"Ne jamais devenir ma mère" s'était juré à elle-même Soo-Hyun. Après avoir coupé les ponts avec sa famille d'immigrés sud-coréens et fui cette figure maternelle qui libérait ses rancoeurs sur elle en la maltraitant, Soo-Hyun est devenue Amanda, une apicultrice qui élève aujourd'hui seule sa fille de seize ans dans une ferme reculée de l'Amérique rurale.
Cependant, lorsque son oncle lui apporte l'urne contenant les cendres de sa mère récemment décédée afin qu'elle lui offre les sacrements funéraires traditionnelles nécessaires, c'est tout le passé refoulé d'Amanda qui ressurgit dans son monde avec l'esprit vengeur de sa "umma" venue pour la tourmenter. Et celle qui ne voulait pas être sa mère se met curieusement à le devenir devant les désirs d'émancipation de sa propre fille...
La difficile intégration d'une génération d'immigrés qui se répercute sur les suivantes, la peur de réitérer sur ses proches les mêmes comportements violents dont on a souffert, des racines auxquelles on ne peut échapper pour se construire, le manque d'ouverture à ses aînés ou à ses enfants vu comme un cancer latent à tout possibilité de sérénité familiale... "Umma" avait de nombreux outils thématiques pertinents dans sa besace pour proposer un film d'épouvante honorable, au fond plus fouillé que la moyenne et à la forme pouvant bénéficier d'une imagerie fantastique asiatique forcément détonnante dans cette ruralité américaine ensoleillée.

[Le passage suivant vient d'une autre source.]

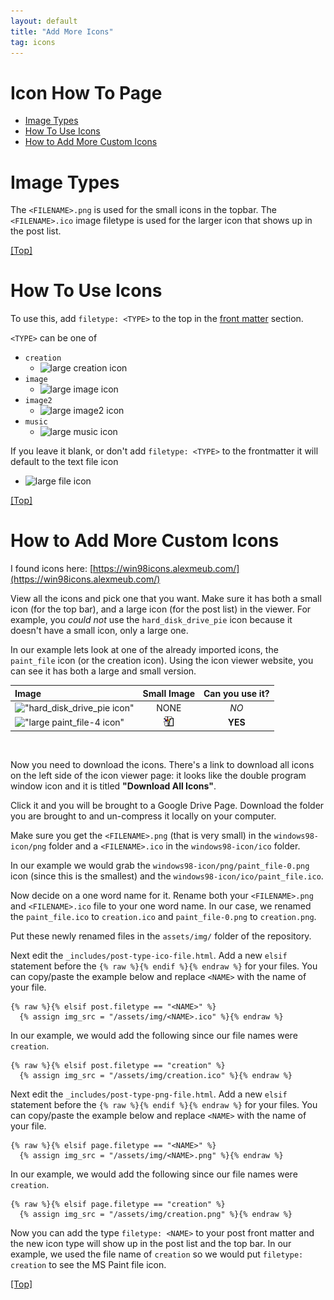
 ```yaml
---
layout: default
title: "Add More Icons"
tag: icons
---
```


# <a name="top"></a>Icon How To Page

* [Image Types](#Imagetypes)
* [How To Use Icons](#Howtouseicons)
* [How to Add More Custom Icons](#Addcustomicons)

# <a name="Imagetypes"></a>Image Types

The `<FILENAME>.png` is used for the small icons in the topbar. The `<FILENAME>.ico` image filetype is used for the larger icon that shows up in the post list.

[[Top]](#top)

# <a name="Howtouseicons"></a>How To Use Icons

To use this, add `filetype: <TYPE>` to the top in the [front matter](https://jekyllrb.com/docs/front-matter/) section.

`<TYPE>` can be one of
- `creation`
    - ![large creation icon](/assets/img/creation.ico)
- `image`
    - ![large image icon](/assets/img/image.ico)
- `image2`
    - ![large image2 icon](/assets/img/image2.ico)
- `music`
    - ![large music icon](/assets/img/creation.ico)

If you leave it blank, or don't add `filetype: <TYPE>` to the frontmatter it will default to the text file icon
- ![large file icon](/assets/img/file.ico)

[[Top]](#top)

# <a name="Addcustomicons"></a>How to Add More Custom Icons

I found icons here: [https://win98icons.alexmeub.com/](https://win98icons.alexmeub.com/)

View all the icons and pick one that you want. Make sure it has both a small icon (for the top bar), and a large icon (for the post list) in the viewer. For example, you *could not* use the `hard_disk_drive_pie` icon because it doesn't have a small icon, only a large one.

In our example lets look at one of the already imported icons, the `paint_file` icon (or the creation icon). Using the icon viewer website, you can see it has both a large and small version.

| Image | Small Image | Can you use it?  |
| :-------------- | :--------------: | :-------------: |
| !["hard_disk_drive_pie icon"](https://win98icons.alexmeub.com/icons/png/hard_disk_drive_pie.png) | NONE | *NO* |
| !["large paint_file-4 icon"](/assets/img/creation.ico) | !["small paint_file-4 icon"](/assets/img/creation.png) | **YES** |

<br>

Now you need to download the icons. There's a link to download all icons on the left side of the icon viewer page: it looks like the double program window icon and it is titled **"Download All Icons"**.

Click it and you will be brought to a Google Drive Page. Download the folder you are brought to and un-compress it locally on your computer.

Make sure you get the `<FILENAME>.png` (that is very small) in the `windows98-icon/png` folder and a `<FILENAME>.ico` in the `windows98-icon/ico` folder.

In our example we would grab the `windows98-icon/png/paint_file-0.png` icon (since this is the smallest) and the `windows98-icon/ico/paint_file.ico`.

Now decide on a one word name for it. Rename both your `<FILENAME>.png` and `<FILENAME>.ico` file to your one word name. In our case, we renamed the `paint_file.ico` to `creation.ico` and `paint_file-0.png` to `creation.png`.

Put these newly renamed files in the `assets/img/` folder of the repository.

Next edit the `_includes/post-type-ico-file.html`. Add a new `elsif` statement before the `{% raw %}{% endif %}{% endraw %}` for your files. You can copy/paste the example below and replace `<NAME>` with the name of your file.
```
{% raw %}{% elsif post.filetype == "<NAME>" %}
  {% assign img_src = "/assets/img/<NAME>.ico" %}{% endraw %}
```
In our example, we would add the following since our file names were `creation`.
```
{% raw %}{% elsif post.filetype == "creation" %}
  {% assign img_src = "/assets/img/creation.ico" %}{% endraw %}
```
Next edit the `_includes/post-type-png-file.html`. Add a new `elsif` statement before the `{% raw %}{% endif %}{% endraw %}` for your files. You can copy/paste the example below and replace `<NAME>` with the name of your file.
```
{% raw %}{% elsif page.filetype == "<NAME>" %}
  {% assign img_src = "/assets/img/<NAME>.png" %}{% endraw %}
```
In our example, we would add the following since our file names were `creation`.
```
{% raw %}{% elsif page.filetype == "creation" %}
  {% assign img_src = "/assets/img/creation.png" %}{% endraw %}
```

Now you can add the type `filetype: <NAME>` to your post front matter and the new icon type will show up in the post list and the top bar. In our example, we used the file name of `creation` so we would put `filetype: creation` to see the MS Paint file icon.

[[Top]](#top)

Mais ces espoirs resteront hélas sans réponse dans le long-métrage d'Iris K. Shim. Tous les points cités et susceptibles d'être abordés seront pourtant bien là mais ils seront mis au service d'une intrigue incroyablement atone, s'évertuant avec un talent rare à dissoudre tout le sel de ses ingrédients les plus intéressants dans un récit en pilote automatique, où des personnages d'une fadeur sans nom enchaîneront les péripéties indigentes, les échanges niais et autres fainéantises scénaristiques dans un conflit intergénérationnel qui se résumera à ses extrémités les plus simplistes et qui, bien sûr, laissera une large place au paranormal pour faire un minimum illusion.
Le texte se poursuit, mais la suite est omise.